Yesterday the US government handed a uranium miner a rare-earth loan. Energy Fuels (UUUU) disclosed a conditional $725 million financing commitment from the Department of War's Office of Strategic Capital — a 20-year facility to expand processing at its White Mesa Mill in Utah, per The Northern Miner. The stock jumped. It is the latest brick in a wall of state money: the Pentagon's equity-and-price-floor deal with MP Materials (MP), and USA Rare Earth's (USAR) $1.6 billion CHIPS-program letter of intent — $277 million in funding plus a $1.3 billion senior secured loan — alongside a $1.5 billion private raise.

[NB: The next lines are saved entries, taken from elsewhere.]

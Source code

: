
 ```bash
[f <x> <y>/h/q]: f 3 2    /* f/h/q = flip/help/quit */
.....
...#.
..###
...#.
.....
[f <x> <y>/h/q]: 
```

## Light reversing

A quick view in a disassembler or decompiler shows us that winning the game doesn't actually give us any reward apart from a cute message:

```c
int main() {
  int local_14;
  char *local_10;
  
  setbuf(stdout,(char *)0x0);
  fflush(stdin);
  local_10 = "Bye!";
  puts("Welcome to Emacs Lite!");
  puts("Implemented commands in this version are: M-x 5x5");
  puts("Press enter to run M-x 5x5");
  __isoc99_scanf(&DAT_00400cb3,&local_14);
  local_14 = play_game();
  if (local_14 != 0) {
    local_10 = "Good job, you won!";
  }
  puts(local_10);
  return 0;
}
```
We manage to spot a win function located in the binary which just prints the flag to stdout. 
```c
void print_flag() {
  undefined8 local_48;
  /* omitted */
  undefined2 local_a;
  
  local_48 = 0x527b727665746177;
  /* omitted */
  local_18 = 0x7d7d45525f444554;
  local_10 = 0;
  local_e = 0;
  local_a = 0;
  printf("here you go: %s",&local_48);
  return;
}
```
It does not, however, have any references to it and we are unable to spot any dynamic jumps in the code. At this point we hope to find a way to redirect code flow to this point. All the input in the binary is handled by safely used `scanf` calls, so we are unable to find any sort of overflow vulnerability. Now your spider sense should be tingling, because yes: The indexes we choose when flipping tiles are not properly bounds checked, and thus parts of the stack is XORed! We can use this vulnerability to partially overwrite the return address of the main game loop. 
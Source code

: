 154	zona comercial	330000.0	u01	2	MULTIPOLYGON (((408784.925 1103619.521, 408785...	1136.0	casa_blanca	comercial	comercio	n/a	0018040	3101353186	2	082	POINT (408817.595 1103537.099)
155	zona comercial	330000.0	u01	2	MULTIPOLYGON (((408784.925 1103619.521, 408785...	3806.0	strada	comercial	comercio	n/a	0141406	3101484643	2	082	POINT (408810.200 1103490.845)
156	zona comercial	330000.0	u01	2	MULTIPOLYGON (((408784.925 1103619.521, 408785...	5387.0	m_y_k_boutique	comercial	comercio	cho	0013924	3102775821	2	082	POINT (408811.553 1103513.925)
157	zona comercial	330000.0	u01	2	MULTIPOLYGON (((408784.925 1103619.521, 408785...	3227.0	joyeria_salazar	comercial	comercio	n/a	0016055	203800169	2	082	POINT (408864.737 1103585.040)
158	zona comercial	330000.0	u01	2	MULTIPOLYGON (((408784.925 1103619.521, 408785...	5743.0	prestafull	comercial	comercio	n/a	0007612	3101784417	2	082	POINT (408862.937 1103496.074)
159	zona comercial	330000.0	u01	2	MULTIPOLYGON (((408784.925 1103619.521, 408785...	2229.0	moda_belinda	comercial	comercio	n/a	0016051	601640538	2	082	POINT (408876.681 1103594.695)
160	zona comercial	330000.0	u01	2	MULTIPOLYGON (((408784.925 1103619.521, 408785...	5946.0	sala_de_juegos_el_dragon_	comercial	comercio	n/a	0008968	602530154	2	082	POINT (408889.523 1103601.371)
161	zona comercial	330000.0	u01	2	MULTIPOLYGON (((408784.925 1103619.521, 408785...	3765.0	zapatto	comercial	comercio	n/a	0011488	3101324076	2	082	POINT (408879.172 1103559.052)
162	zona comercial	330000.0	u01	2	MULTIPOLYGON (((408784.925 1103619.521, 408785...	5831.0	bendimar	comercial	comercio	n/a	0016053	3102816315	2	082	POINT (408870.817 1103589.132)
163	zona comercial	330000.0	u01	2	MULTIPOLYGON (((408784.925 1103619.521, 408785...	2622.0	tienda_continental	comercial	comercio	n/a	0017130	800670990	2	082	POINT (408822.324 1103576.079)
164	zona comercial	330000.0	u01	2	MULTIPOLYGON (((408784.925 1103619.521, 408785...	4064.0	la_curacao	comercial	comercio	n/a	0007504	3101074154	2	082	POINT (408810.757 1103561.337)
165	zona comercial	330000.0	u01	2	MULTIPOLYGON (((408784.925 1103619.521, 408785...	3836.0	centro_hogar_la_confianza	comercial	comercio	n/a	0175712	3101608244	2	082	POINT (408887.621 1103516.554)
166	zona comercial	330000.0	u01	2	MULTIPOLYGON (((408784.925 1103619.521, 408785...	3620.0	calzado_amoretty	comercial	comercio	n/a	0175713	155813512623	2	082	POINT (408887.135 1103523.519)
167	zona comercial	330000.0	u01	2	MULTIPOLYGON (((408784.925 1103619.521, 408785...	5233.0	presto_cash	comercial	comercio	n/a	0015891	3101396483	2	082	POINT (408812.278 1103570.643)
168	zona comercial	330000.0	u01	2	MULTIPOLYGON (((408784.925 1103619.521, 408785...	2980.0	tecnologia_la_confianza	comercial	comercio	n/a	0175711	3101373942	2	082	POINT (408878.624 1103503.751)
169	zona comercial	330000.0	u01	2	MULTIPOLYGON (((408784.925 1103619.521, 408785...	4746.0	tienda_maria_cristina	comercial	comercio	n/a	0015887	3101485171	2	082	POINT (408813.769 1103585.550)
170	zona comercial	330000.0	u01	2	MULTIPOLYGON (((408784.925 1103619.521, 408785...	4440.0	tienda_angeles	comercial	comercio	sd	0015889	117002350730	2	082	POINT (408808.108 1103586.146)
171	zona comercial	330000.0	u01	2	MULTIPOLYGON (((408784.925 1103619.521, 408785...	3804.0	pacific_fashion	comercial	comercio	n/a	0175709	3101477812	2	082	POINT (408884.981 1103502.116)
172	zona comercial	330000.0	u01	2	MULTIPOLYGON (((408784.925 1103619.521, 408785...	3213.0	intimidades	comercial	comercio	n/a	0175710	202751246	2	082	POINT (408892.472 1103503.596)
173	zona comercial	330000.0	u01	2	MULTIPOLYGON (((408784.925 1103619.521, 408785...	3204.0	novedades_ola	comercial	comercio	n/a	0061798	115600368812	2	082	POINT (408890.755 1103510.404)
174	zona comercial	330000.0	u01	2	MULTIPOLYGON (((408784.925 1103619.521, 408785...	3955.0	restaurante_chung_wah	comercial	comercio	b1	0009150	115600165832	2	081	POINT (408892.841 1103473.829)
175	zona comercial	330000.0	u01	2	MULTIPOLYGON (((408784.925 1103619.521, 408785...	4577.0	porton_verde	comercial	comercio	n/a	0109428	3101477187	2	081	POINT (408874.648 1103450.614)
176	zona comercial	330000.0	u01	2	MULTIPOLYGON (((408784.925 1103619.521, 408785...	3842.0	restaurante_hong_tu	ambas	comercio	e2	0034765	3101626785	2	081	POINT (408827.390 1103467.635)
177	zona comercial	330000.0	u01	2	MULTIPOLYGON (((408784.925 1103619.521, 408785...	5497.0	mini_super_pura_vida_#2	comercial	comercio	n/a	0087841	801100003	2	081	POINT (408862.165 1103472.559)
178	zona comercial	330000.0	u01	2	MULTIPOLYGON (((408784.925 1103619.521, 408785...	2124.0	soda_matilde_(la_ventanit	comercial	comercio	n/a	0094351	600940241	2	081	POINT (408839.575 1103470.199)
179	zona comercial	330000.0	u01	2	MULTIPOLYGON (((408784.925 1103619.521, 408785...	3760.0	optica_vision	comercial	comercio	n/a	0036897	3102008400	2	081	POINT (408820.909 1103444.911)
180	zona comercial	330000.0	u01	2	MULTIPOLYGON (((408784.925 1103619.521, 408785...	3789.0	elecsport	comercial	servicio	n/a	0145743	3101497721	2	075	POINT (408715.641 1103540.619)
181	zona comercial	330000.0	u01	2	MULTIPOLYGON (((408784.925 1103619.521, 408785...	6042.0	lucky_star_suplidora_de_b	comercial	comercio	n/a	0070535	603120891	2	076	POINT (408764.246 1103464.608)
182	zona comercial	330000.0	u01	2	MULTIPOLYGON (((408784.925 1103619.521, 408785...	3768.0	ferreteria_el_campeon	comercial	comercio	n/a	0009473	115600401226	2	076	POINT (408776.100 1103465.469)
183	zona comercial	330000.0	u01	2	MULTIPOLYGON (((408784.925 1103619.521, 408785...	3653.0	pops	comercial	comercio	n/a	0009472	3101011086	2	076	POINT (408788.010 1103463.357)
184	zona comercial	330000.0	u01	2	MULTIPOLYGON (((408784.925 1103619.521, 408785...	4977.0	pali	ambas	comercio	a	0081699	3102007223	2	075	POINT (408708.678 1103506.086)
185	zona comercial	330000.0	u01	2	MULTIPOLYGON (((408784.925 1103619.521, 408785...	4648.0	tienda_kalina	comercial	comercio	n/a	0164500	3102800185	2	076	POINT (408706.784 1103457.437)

The MP deal is the template. In July 2025 the DoD set a $110/kg price floor on neodymium-praseodymium for ten years — a contract-for-difference where Washington pays MP the gap when the market trades below, takes 30% of the upside above, and bought $400 million of preferred stock to become the largest shareholder. At the time China's NdPr was near $52/kg. The government, in other words, guaranteed roughly double the world price.

The marketing says these elements are scarce. The geology says otherwise. What's scarce is the chemistry, the permits, and the patience.

Here is the part the euphoria skips. Rare earths aren't rare. The USGS ranks cerium as the 25th most abundant of the 78 common crustal elements at 60 ppm. Penn's Kleinman Center notes cerium is about as common as copper or nickel, and neodymium outranks lead — the catch is that the abundance is smeared thinly across the crust and almost never sits in economic concentration. What's genuinely scarce is the solvent-extraction chemistry to separate near-identical lanthanides, the capital to build it, and the wherewithal to permit it past a decade of opposition.

That's the desk's contrarian read, stated as opinion: the bottleneck was never the rock. China processes roughly 90% of the world's rare earths because it ate the cost, the chemistry and the pollution for thirty years. You don't leapfrog that with a press release and a Title III grant. You leapfrog it with separation plants that take years to commission and permits that, in our view, the US system is structurally bad at issuing fast.

Then there's the market the survivors graduate into. It's thin and China-priced. NdPr oxide fell 21% in a single month in April 2026, to $99.61/kg — already below MP's guaranteed floor. There is no deep, transparent ex-China price, no liquid hedge. A producer that clears the technical and permitting gauntlet can still find itself selling into a puddle.

We're skeptical this ends cleanly. When the floor is set above the clearing price, the taxpayer owns the spread — that's the design, not a bug. Democratic lawmakers have already questioned whether the equity model distorts competition and picks winners, and an MIT CEEPR working paper argues the MP structure concentrates risk rather than building resilience.

None of this means the strategic case is wrong. Magnet supply is a real single-point-of-failure, and Lynas (LYC) — the largest commercial producer of separated rare earths outside China — proves a Western chain can be built with patient, allied capital. But building it and minting shareholder returns are different things. Our view: lead with the cost curve, not the slogan. Some of this money buys genuine capability. A lot of it, we think, buys write-downs the public eats — pork dressed as national security. Size positions for who has the cheapest separation, not the loudest grant.